> _Your goal_:
Please write out only the lines running from the one with "Early development. Visual" through the last line of the listing, each exactly as given.

(Data records begins)

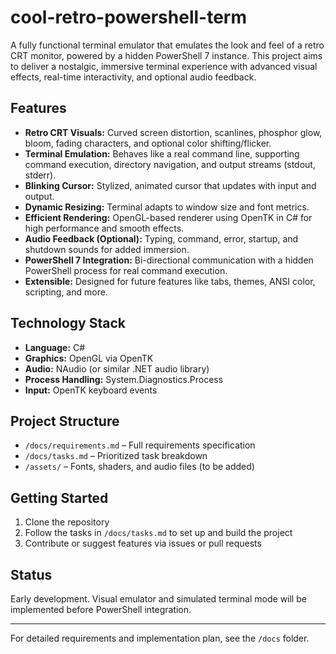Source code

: # cool-retro-powershell-term

A fully functional terminal emulator that emulates the look and feel of a retro CRT monitor, powered by a hidden PowerShell 7 instance. This project aims to deliver a nostalgic, immersive terminal experience with advanced visual effects, real-time interactivity, and optional audio feedback.

## Features
- **Retro CRT Visuals:** Curved screen distortion, scanlines, phosphor glow, bloom, fading characters, and optional color shifting/flicker.
- **Terminal Emulation:** Behaves like a real command line, supporting command execution, directory navigation, and output streams (stdout, stderr).
- **Blinking Cursor:** Stylized, animated cursor that updates with input and output.
- **Dynamic Resizing:** Terminal adapts to window size and font metrics.
- **Efficient Rendering:** OpenGL-based renderer using OpenTK in C# for high performance and smooth effects.
- **Audio Feedback (Optional):** Typing, command, error, startup, and shutdown sounds for added immersion.
- **PowerShell 7 Integration:** Bi-directional communication with a hidden PowerShell process for real command execution.
- **Extensible:** Designed for future features like tabs, themes, ANSI color, scripting, and more.

## Technology Stack
- **Language:** C#
- **Graphics:** OpenGL via OpenTK
- **Audio:** NAudio (or similar .NET audio library)
- **Process Handling:** System.Diagnostics.Process
- **Input:** OpenTK keyboard events

## Project Structure
- `/docs/requirements.md` – Full requirements specification
- `/docs/tasks.md` – Prioritized task breakdown
- `/assets/` – Fonts, shaders, and audio files (to be added)

## Getting Started
1. Clone the repository
2. Follow the tasks in `/docs/tasks.md` to set up and build the project
3. Contribute or suggest features via issues or pull requests

## Status
Early development. Visual emulator and simulated terminal mode will be implemented before PowerShell integration.

---

For detailed requirements and implementation plan, see the `/docs` folder.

(Data records ends)

> _Written response_:
Early development. Visual emulator and simulated terminal mode will be implemented before PowerShell integration.

---

For detailed requirements and implementation plan, see the `/docs` folder.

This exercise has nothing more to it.